:: DATA SECTION ::

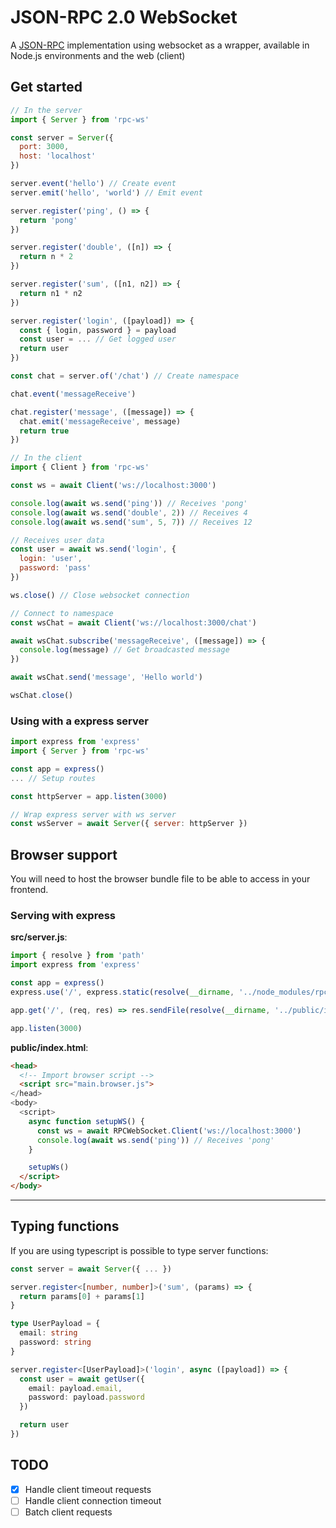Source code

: # JSON-RPC 2.0 WebSocket

A [JSON-RPC](https://www.jsonrpc.org/specification) implementation using websocket as a wrapper, available in Node.js environments and the web (client)

## Get started

```js
// In the server
import { Server } from 'rpc-ws'

const server = Server({
  port: 3000,
  host: 'localhost'
})

server.event('hello') // Create event
server.emit('hello', 'world') // Emit event

server.register('ping', () => {
  return 'pong'
})

server.register('double', ([n]) => {
  return n * 2
})

server.register('sum', ([n1, n2]) => {
  return n1 * n2
})

server.register('login', ([payload]) => {
  const { login, password } = payload
  const user = ... // Get logged user
  return user
})

const chat = server.of('/chat') // Create namespace

chat.event('messageReceive')

chat.register('message', ([message]) => {
  chat.emit('messageReceive', message)
  return true
})

// In the client
import { Client } from 'rpc-ws'

const ws = await Client('ws://localhost:3000')

console.log(await ws.send('ping')) // Receives 'pong'
console.log(await ws.send('double', 2)) // Receives 4
console.log(await ws.send('sum', 5, 7)) // Receives 12

// Receives user data
const user = await ws.send('login', {
  login: 'user',
  password: 'pass'
})

ws.close() // Close websocket connection

// Connect to namespace
const wsChat = await Client('ws://localhost:3000/chat')

await wsChat.subscribe('messageReceive', ([message]) => {
  console.log(message) // Get broadcasted message
})

await wsChat.send('message', 'Hello world')

wsChat.close()
```

### Using with a express server
```js
import express from 'express'
import { Server } from 'rpc-ws'

const app = express()
... // Setup routes

const httpServer = app.listen(3000)

// Wrap express server with ws server
const wsServer = await Server({ server: httpServer })
```

## Browser support

You will need to host the browser bundle file to be able to access in your frontend.

### Serving with express

**src/server.js**:
```js
import { resolve } from 'path'
import express from 'express'

const app = express()
express.use('/', express.static(resolve(__dirname, '../node_modules/rpc-ws/dist')))

app.get('/', (req, res) => res.sendFile(resolve(__dirname, '../public/index.html')))

app.listen(3000)
```

**public/index.html**:
```html
<head>
  <!-- Import browser script -->
  <script src="main.browser.js">
</head>
<body>
  <script>
    async function setupWS() {
      const ws = await RPCWebSocket.Client('ws://localhost:3000')
      console.log(await ws.send('ping')) // Receives 'pong'
    }

    setupWs()
  </script>
</body>
```

---

## Typing functions

If you are using typescript is possible to type server functions:

```ts
const server = await Server({ ... })

server.register<[number, number]>('sum', (params) => {
  return params[0] + params[1]
}

type UserPayload = {
  email: string
  password: string
}

server.register<[UserPayload]>('login', async ([payload]) => {
  const user = await getUser({
    email: payload.email,
    password: payload.password
  })

  return user
})
```

## TODO

- [x] Handle client timeout requests
- [ ] Handle client connection timeout
- [ ] Batch client requests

:::

- _EXERCISE INSTRUCTIONS_
All lines that hold the word "register" should be copied from the data.

- _RESULT FOR THIS EXERCISE_
server.register('ping', () => {
server.register('double', ([n]) => {
server.register('sum', ([n1, n2]) => {
server.register('login', ([payload]) => {
chat.register('message', ([message]) => {
server.register<[number, number]>('sum', (params) => {
server.register<[UserPayload]>('login', async ([payload]) => {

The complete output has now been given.